Stored data:
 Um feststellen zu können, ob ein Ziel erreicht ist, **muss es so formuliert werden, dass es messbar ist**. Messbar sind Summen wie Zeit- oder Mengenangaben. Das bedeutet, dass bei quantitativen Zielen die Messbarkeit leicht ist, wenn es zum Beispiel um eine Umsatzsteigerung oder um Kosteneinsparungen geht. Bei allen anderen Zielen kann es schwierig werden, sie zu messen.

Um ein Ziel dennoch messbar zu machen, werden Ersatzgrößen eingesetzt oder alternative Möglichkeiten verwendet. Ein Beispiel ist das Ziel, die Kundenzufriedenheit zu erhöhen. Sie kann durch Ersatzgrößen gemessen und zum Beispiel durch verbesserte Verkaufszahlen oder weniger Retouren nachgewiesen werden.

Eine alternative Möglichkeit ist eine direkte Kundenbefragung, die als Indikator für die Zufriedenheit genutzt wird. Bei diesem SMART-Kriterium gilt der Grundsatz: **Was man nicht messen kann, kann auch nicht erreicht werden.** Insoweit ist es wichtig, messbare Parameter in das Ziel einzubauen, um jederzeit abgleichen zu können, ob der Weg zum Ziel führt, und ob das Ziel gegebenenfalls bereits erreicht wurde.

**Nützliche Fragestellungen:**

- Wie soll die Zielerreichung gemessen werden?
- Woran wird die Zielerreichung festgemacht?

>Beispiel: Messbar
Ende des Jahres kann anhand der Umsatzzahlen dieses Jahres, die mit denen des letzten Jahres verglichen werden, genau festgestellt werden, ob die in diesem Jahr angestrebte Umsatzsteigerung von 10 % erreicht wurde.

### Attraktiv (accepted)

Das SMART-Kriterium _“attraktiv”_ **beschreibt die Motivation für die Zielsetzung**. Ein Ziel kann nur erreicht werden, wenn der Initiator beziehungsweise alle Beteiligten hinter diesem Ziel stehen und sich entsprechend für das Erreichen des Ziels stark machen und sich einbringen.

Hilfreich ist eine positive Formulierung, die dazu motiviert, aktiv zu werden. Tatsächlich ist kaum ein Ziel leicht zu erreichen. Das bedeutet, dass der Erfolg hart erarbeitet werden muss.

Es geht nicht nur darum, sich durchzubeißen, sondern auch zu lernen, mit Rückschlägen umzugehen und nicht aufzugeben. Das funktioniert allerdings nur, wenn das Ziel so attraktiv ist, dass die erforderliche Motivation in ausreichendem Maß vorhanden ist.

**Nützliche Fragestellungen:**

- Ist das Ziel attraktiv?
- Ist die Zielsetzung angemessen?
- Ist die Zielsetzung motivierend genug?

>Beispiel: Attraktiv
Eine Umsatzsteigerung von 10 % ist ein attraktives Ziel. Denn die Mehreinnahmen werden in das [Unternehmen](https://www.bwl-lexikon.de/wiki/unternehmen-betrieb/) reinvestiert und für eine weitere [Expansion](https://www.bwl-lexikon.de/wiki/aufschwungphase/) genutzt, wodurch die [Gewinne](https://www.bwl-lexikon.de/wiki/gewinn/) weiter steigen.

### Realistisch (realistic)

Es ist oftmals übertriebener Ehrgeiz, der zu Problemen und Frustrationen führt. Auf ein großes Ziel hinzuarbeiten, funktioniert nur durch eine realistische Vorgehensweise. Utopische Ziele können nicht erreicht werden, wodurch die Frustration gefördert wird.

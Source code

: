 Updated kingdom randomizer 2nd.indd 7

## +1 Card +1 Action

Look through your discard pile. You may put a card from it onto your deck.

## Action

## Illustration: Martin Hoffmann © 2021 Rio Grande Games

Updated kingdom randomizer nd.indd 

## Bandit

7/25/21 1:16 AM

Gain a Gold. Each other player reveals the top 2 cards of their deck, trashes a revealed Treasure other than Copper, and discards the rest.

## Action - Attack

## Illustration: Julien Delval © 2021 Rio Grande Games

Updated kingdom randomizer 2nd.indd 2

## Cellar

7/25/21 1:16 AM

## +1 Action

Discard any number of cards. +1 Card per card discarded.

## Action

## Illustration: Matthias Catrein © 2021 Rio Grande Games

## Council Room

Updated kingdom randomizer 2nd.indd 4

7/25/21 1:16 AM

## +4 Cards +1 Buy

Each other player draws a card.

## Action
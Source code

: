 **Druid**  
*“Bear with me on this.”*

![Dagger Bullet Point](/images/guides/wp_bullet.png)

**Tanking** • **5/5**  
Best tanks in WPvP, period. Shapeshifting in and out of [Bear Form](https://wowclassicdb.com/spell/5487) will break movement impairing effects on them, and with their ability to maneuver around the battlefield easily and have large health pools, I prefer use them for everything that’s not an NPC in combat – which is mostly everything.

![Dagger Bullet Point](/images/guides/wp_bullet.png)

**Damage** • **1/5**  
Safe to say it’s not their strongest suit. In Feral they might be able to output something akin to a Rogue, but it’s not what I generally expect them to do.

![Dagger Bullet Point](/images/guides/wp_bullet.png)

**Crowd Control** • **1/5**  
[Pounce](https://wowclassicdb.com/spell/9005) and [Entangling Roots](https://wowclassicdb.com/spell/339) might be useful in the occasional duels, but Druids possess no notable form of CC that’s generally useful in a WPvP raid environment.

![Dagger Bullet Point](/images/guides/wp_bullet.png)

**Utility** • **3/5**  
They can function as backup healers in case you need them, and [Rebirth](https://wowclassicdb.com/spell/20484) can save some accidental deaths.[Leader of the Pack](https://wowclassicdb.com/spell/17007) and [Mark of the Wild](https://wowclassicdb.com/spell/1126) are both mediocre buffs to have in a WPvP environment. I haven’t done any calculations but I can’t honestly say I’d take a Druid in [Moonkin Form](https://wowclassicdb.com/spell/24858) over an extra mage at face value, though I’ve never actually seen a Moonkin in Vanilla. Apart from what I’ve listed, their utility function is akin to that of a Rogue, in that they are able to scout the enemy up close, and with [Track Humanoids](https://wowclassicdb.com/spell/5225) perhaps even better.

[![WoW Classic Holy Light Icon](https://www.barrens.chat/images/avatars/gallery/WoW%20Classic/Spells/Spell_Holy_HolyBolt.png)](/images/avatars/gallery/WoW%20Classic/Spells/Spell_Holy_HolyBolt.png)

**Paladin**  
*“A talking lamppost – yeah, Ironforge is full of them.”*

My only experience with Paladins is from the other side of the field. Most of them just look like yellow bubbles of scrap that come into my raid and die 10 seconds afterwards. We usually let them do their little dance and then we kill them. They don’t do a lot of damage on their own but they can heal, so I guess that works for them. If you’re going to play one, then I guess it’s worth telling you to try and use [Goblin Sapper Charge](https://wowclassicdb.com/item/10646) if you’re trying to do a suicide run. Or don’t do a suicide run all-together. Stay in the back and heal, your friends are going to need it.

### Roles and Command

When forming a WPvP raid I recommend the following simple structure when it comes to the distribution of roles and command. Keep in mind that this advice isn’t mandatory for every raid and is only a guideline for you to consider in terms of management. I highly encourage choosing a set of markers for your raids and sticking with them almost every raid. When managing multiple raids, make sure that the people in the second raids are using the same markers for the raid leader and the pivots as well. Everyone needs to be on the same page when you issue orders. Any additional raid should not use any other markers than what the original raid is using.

ACTION ITEM. Your reply is to repeat, unchanged, the lines above running from the one with "### Attraktiv (accepted)" up to and including the one with "und sich einbringen.".

WRITTEN REPLY.
### Attraktiv (accepted)

Das SMART-Kriterium _“attraktiv”_ **beschreibt die Motivation für die Zielsetzung**. Ein Ziel kann nur erreicht werden, wenn der Initiator beziehungsweise alle Beteiligten hinter diesem Ziel stehen und sich entsprechend für das Erreichen des Ziels stark machen und sich einbringen.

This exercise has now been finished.